Da qualche mese sono tornata a casa, in Italia, nel luogo in cui sono cresciuta, in cui ho abitato prima di salpare alla volta del mondo. Se devo essere onesta, fino a qualche mese prima di prendere questa decisione, mai avrei pensato che avrei preso in considerazione questo luogo per venirci a vivere. Invece allineando una serie di necessità e requisiti, questo risultava essere proprio il posto perfetto per questo periodo della vita. Noto con stupore quando qualcuno, con leggerezza e senza malignità, ci mancherebbe, si stupisce di fronte a questa scelta oppure la percepisce come un passo indietro.
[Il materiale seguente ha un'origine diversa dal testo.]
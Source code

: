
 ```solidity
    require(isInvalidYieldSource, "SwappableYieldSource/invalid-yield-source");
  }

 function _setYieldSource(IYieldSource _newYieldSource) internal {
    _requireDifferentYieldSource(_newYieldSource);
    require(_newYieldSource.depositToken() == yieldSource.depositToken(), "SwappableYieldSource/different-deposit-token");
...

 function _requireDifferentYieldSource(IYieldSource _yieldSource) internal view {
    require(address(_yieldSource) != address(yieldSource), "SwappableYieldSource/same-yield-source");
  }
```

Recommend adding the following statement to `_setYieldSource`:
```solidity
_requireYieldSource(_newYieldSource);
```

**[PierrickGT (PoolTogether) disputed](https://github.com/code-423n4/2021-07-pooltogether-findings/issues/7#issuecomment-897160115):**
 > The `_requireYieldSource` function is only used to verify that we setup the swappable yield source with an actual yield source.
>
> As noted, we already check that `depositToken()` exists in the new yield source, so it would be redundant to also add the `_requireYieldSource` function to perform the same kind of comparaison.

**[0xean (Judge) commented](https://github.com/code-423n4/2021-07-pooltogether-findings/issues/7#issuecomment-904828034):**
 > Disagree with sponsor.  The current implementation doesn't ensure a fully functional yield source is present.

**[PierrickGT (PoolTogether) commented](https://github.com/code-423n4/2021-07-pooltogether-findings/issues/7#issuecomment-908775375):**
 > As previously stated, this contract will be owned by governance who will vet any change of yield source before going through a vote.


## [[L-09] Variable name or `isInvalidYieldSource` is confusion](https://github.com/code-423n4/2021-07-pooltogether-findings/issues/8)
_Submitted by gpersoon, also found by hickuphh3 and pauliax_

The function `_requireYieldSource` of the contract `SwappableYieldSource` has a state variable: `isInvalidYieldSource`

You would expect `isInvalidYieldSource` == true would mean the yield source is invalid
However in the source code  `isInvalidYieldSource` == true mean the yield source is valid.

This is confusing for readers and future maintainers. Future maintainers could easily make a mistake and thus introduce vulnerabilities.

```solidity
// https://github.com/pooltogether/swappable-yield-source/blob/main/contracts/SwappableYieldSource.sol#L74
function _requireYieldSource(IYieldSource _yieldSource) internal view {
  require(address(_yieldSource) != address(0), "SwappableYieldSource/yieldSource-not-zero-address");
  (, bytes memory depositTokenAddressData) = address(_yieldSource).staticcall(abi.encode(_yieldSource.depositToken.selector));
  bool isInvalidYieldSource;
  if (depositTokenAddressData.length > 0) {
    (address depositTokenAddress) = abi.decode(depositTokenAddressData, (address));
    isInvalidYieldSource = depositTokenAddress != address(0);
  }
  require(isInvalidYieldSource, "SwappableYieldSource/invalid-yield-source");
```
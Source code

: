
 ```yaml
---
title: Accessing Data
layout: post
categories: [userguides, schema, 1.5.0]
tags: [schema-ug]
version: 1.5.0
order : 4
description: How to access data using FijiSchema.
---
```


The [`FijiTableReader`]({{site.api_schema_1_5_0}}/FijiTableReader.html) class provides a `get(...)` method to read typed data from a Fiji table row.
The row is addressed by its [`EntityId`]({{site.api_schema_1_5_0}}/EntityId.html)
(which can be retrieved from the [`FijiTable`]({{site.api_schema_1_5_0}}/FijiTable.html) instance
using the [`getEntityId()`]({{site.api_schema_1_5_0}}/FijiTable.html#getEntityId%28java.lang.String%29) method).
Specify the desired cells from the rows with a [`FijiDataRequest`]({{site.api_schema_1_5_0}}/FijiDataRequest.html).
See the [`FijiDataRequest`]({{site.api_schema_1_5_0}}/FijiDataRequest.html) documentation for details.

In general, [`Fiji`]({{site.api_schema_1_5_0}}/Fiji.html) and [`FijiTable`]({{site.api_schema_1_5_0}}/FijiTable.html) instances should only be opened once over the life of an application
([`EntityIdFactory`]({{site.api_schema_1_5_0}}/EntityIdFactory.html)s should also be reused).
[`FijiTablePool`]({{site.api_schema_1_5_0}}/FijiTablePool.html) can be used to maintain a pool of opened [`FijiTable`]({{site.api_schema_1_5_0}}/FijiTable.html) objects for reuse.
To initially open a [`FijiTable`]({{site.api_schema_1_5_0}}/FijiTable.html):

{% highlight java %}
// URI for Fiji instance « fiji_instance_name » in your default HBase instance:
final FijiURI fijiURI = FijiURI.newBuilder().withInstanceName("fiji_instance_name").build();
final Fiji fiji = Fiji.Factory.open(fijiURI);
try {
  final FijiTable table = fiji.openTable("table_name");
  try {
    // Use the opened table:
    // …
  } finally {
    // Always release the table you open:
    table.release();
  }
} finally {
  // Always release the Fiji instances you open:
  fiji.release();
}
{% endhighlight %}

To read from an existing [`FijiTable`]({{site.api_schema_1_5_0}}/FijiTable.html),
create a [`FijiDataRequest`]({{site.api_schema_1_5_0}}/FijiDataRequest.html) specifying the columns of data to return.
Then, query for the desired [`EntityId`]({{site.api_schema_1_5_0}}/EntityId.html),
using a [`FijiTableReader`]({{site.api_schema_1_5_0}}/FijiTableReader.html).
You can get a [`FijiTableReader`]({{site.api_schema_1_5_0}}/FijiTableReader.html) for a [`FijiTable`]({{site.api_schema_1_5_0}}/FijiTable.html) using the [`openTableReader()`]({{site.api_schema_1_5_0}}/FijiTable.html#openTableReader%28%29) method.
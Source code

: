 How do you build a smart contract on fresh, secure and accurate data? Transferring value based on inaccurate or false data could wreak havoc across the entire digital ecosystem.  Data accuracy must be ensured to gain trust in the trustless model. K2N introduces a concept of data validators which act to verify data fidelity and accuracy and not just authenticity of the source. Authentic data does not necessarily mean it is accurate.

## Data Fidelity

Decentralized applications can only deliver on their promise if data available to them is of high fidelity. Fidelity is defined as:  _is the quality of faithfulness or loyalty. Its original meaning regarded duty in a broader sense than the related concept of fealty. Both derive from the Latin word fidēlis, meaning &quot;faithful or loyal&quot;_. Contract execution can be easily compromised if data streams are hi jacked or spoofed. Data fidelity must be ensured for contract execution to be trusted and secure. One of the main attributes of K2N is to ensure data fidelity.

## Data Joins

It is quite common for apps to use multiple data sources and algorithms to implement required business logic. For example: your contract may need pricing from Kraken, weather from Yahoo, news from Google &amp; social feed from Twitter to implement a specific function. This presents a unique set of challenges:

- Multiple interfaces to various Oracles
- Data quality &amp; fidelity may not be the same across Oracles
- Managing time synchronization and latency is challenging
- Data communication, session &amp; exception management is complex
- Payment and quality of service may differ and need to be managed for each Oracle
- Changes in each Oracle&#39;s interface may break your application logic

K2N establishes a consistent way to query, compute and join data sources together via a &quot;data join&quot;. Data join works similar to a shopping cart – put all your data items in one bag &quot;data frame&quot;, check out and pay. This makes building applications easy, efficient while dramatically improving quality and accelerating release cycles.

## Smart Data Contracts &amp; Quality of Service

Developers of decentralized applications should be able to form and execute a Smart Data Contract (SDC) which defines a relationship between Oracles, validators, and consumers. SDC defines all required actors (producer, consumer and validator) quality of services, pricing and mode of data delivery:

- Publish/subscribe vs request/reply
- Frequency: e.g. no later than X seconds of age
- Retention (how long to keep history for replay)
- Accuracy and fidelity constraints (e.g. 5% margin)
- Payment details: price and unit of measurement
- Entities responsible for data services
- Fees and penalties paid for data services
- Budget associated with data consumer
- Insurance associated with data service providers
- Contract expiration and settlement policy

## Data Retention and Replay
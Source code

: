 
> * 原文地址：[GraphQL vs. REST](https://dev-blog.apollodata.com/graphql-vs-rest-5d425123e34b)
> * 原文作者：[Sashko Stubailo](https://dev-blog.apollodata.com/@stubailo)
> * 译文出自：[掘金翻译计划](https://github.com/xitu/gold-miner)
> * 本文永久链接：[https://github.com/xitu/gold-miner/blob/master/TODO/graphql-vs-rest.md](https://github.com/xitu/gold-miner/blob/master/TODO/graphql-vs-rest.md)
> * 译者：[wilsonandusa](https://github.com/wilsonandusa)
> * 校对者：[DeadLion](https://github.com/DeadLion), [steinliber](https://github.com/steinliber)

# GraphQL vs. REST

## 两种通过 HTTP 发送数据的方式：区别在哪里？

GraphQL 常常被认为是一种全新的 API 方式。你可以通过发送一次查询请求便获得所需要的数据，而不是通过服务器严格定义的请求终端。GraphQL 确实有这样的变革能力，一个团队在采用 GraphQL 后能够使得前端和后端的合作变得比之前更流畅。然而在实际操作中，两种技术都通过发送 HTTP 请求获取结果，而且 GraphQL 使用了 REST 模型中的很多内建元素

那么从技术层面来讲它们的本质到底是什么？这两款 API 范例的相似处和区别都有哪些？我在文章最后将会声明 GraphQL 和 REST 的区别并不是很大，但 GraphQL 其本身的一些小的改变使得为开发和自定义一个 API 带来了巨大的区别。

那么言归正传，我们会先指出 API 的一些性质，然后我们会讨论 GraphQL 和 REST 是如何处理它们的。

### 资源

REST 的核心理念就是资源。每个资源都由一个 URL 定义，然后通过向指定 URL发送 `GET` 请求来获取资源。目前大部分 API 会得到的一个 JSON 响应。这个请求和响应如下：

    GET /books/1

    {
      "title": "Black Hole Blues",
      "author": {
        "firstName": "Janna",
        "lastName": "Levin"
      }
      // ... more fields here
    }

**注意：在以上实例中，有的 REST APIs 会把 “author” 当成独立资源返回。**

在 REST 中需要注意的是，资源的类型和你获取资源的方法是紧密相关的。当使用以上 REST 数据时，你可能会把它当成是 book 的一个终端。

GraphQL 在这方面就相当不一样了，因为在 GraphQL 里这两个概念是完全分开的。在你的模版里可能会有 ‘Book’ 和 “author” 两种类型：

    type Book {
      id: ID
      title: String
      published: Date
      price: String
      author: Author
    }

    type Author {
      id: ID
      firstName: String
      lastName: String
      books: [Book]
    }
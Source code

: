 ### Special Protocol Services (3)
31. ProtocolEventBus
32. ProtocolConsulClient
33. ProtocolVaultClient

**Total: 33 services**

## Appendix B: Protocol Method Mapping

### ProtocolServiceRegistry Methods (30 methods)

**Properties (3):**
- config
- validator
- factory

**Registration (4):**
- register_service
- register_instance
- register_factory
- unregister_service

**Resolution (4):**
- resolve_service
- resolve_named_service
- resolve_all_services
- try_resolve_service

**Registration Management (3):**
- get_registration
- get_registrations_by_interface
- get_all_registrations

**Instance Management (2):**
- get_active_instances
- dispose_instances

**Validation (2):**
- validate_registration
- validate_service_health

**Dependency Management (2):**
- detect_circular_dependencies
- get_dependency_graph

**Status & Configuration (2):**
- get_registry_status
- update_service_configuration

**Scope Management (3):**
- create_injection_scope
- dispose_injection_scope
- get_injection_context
Ne parlavo anche con alcune persone che stanno vivendo la mia stessa rivoluzione e sono rientrate in Italia dopo tanti anni all’estero e ricevono gli stessi commenti.
Le parole perfette le ho trovate in un post di Liria Valenti che un’amica mi ha invitato a leggere: le cito letteralmente perché il concetto non può essere espresso meglio di così!
“Scegliere significa anche mettere in conto la possibilità di perdere qualcosa che ci piace per lasciare spazio ad altro che in quel momento valutiamo essere più importante, protettivo, realistico. Il punto è farlo consapevolmente, e qui la faccenda spesso si complica. Perché a volte noi persone confondiamo la consapevolezza con il piacere. Così, ci aspettiamo che le scelte consapevoli siano per forza anche piacevoli, e in quest’ottica può risultare difficile scegliere qualcosa che magari risponde a un nostro bisogno, ma non (sempre) anche a un nostro desiderio.
Di contro, in molte narrazioni le scelte consapevoli sono quelle razionali, di testa, a cui spesso si arriva mettendo da parte le scelte di pancia, quelle impulsive, “fatte con il cuore”. Ma consapevolezza non è tagliare fuori delle parti di noi, piuttosto farle entrare, conoscerle, integrarle tra loro.”
Liria Valenti
Partendo dal fatto che la Tom Yan Khai mi manca da morire, così come tutte le persone che sono diventate famiglia, che mi manca la città, l’energia, il colore, la libertà, i parchi gioco, le piste ciclabili di Amsterdam, la sua luce e la sua atmosfera, nonostante questo abbiamo scelto di lasciarla consapevolmente e siamo assolutamente convinti non potremmo essere in alcun altro posto in questo esatto momento della nostra vita. Abbiamo messo da parte qualcosa che ci piaceva, che ci piace ancora, per lasciare spazio ad altro che adesso era priorità per noi : una casa grande, un progetto ambizioso, la natura attorno, i nonni vicini, la possibilità di coltivare dei contatti lavorativi che altrimenti avremmo lasciato da parte, la facilità di viaggiare da soli, insieme, tutti insieme da qui.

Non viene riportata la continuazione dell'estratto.